Menurut dia, apabila ada sebuah negara berpenduduk mayoritas Muslim tetapi ada fakir miskin, maka ada orang kaya yang memakan harta si miskin.
Hal tersebut diungkapkan Sekretaris Badan Penanggulangan Terorisme MUI M. Najih Arromadloni saat mengisi sela waktu Lenong Menjelang Buka Puasa, Program Inspirasi Ramadan 2023 BKN PDI Perjuangan. Dalam kaitan itu, Najih menekankan pentingnya peranan zakat dalam menstimulus kesejahteraan si miskin.
Advertisement
"Kalau sebuah negara mayoritas muslim tetapi ada fakir miskin di dalamnya, itu berarti ada orang kaya yang memakan hartanya. Padahal kalau semua orang membayar zakat seharusnya semua masyarakat sejahtera," ujarnya.

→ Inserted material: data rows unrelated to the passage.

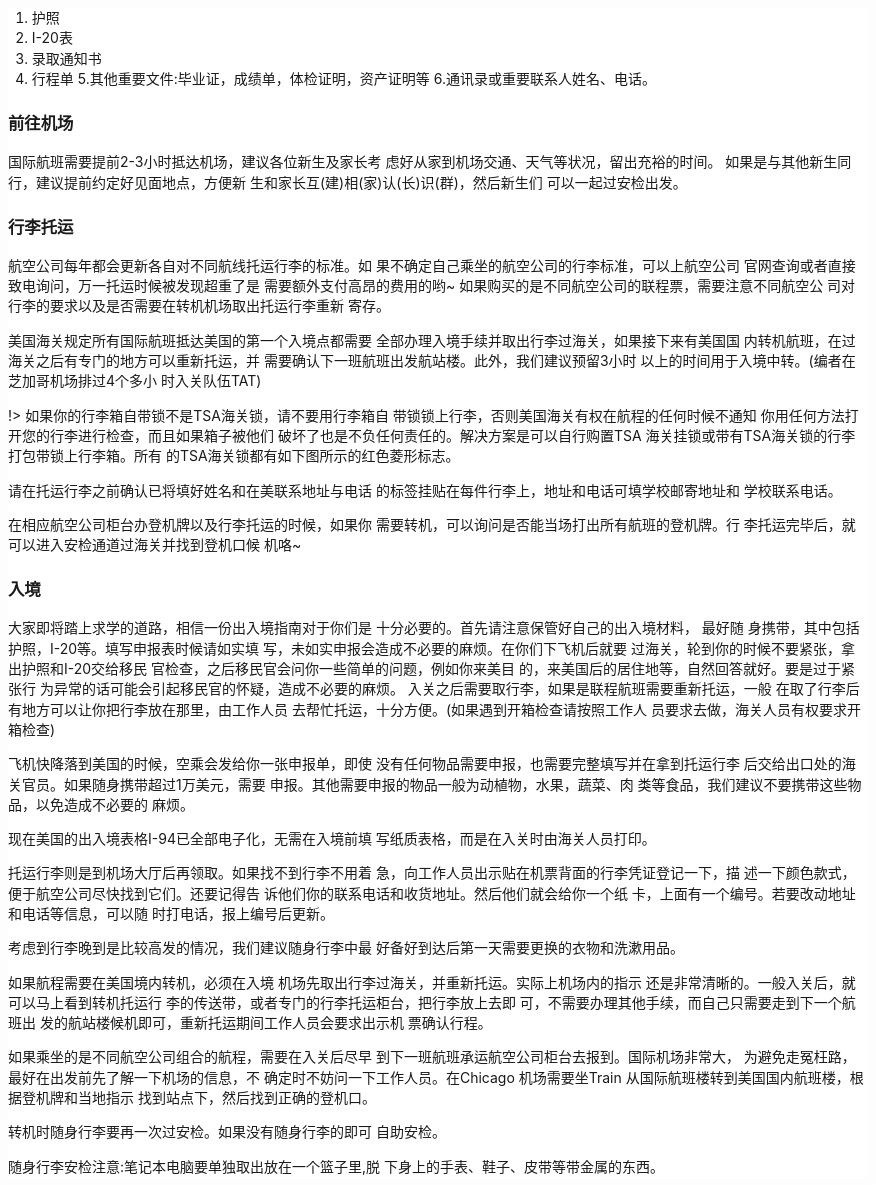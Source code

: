 1. 护照
2. I-20表
3. 录取通知书
4. 行程单 5.其他重要文件:毕业证，成绩单，体检证明，资产证明等 6.通讯录或重要联系人姓名、电话。

### 前往机场
国际航班需要提前2-3小时抵达机场，建议各位新生及家长考 虑好从家到机场交通、天气等状况，留出充裕的时间。 如果是与其他新生同行，建议提前约定好见面地点，方便新 生和家长互(建)相(家)认(长)识(群)，然后新生们 可以一起过安检出发。

### 行李托运
航空公司每年都会更新各自对不同航线托运行李的标准。如 果不确定自己乘坐的航空公司的行李标准，可以上航空公司 官网查询或者直接致电询问，万一托运时候被发现超重了是 需要额外支付高昂的费用的哟~ 如果购买的是不同航空公司的联程票，需要注意不同航空公 司对行李的要求以及是否需要在转机机场取出托运行李重新 寄存。

美国海关规定所有国际航班抵达美国的第一个入境点都需要 全部办理入境手续并取出行李过海关，如果接下来有美国国 内转机航班，在过海关之后有专门的地方可以重新托运，并 需要确认下一班航班出发航站楼。此外，我们建议预留3小时 以上的时间用于入境中转。(编者在芝加哥机场排过4个多小 时入关队伍TAT)

!> 如果你的行李箱自带锁不是TSA海关锁，请不要用行李箱自 带锁锁上行李，否则美国海关有权在航程的任何时候不通知 你用任何方法打开您的行李进行检查，而且如果箱子被他们 破坏了也是不负任何责任的。解决方案是可以自行购置TSA 海关挂锁或带有TSA海关锁的行李打包带锁上行李箱。所有 的TSA海关锁都有如下图所示的红色菱形标志。

请在托运行李之前确认已将填好姓名和在美联系地址与电话
的标签挂贴在每件行李上，地址和电话可填学校邮寄地址和
学校联系电话。

在相应航空公司柜台办登机牌以及行李托运的时候，如果你 需要转机，可以询问是否能当场打出所有航班的登机牌。行 李托运完毕后，就可以进入安检通道过海关并找到登机口候 机咯~

### 入境

大家即将踏上求学的道路，相信一份出入境指南对于你们是 十分必要的。首先请注意保管好自己的出入境材料， 最好随 身携带，其中包括护照，I-20等。填写申报表时候请如实填 写，未如实申报会造成不必要的麻烦。在你们下飞机后就要 过海关，轮到你的时候不要紧张，拿出护照和I-20交给移民 官检查，之后移民官会问你一些简单的问题，例如你来美目 的，来美国后的居住地等，自然回答就好。要是过于紧张行 为异常的话可能会引起移民官的怀疑，造成不必要的麻烦。 入关之后需要取行李，如果是联程航班需要重新托运，一般 在取了行李后有地方可以让你把行李放在那里，由工作人员 去帮忙托运，十分方便。(如果遇到开箱检查请按照工作人 员要求去做，海关人员有权要求开箱检查)

飞机快降落到美国的时候，空乘会发给你一张申报单，即使 没有任何物品需要申报，也需要完整填写并在拿到托运行李 后交给出口处的海关官员。如果随身携带超过1万美元，需要 申报。其他需要申报的物品一般为动植物，水果，蔬菜、肉 类等食品，我们建议不要携带这些物品，以免造成不必要的 麻烦。

现在美国的出入境表格I-94已全部电子化，无需在入境前填 写纸质表格，而是在入关时由海关人员打印。

托运行李则是到机场大厅后再领取。如果找不到行李不用着
急，向工作人员出示贴在机票背面的行李凭证登记一下，描
述一下颜色款式，便于航空公司尽快找到它们。还要记得告
诉他们你的联系电话和收货地址。然后他们就会给你一个纸
卡，上面有一个编号。若要改动地址和电话等信息，可以随
时打电话，报上编号后更新。

考虑到行李晚到是比较高发的情况，我们建议随身行李中最
好备好到达后第一天需要更换的衣物和洗漱用品。

如果航程需要在美国境内转机，必须在入境 机场先取出行李过海关，并重新托运。实际上机场内的指示 还是非常清晰的。一般入关后，就可以马上看到转机托运行 李的传送带，或者专门的行李托运柜台，把行李放上去即 可，不需要办理其他手续，而自己只需要走到下一个航班出 发的航站楼候机即可，重新托运期间工作人员会要求出示机 票确认行程。

如果乘坐的是不同航空公司组合的航程，需要在入关后尽早 到下一班航班承运航空公司柜台去报到。国际机场非常大， 为避免走冤枉路，最好在出发前先了解一下机场的信息，不 确定时不妨问一下工作人员。在Chicago 机场需要坐Train 从国际航班楼转到美国国内航班楼，根据登机牌和当地指示 找到站点下，然后找到正确的登机口。

转机时随身行李要再一次过安检。如果没有随身行李的即可 自助安检。

随身行李安检注意:笔记本电脑要单独取出放在一个篮子里,脱 下身上的手表、鞋子、皮带等带金属的东西。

Jika ditilik lebih dalam, ungkapan Najih yang ia sitir dari Syekh Sya'rawi itu memiliki penjelasan detil yang kompleks. Sebagai Muslim, lanjut Najih, kita wajib hukumnya membayar zakat, baik zakat maal dan zakat fitrah.
Penerimanya adalah 8 golongan tertentu. Beberapa diantaranya adalah fakir miskin, mualaf dan fi sabilillah. Artinya, terjadi praktek saling mengasihi antar manusia dan antar kedudukan ekonomi.
"Zakat itu sangat penting, karena itu adalah bentuk solidaritas kemanusiaan. Ini mendekatkan persaudaraan dan meminimalisir kesenjangan si kaya dan si miskin," kata peraih Cumlaude Doktoral UIN Syarif Hidayatullah Jakarta itu.
Bisa dibilang, lanjut Najih, zakat merupakan ibadah yang multidimensional. Sebab dia memiliki tujuan dan melewati beberapa sendi kehidupan manusia. Mulai dari mengasah rasa empati kepada yang kurang berpunya hingga menurunkan angka kriminalitas.
"Syaratnya berzakat fitrah mudah. Ikhlas dan mampu menyisihkan 3 kilogram beras, itu saja. Ikhlas berbagi itu yang paling utama," tandasnya.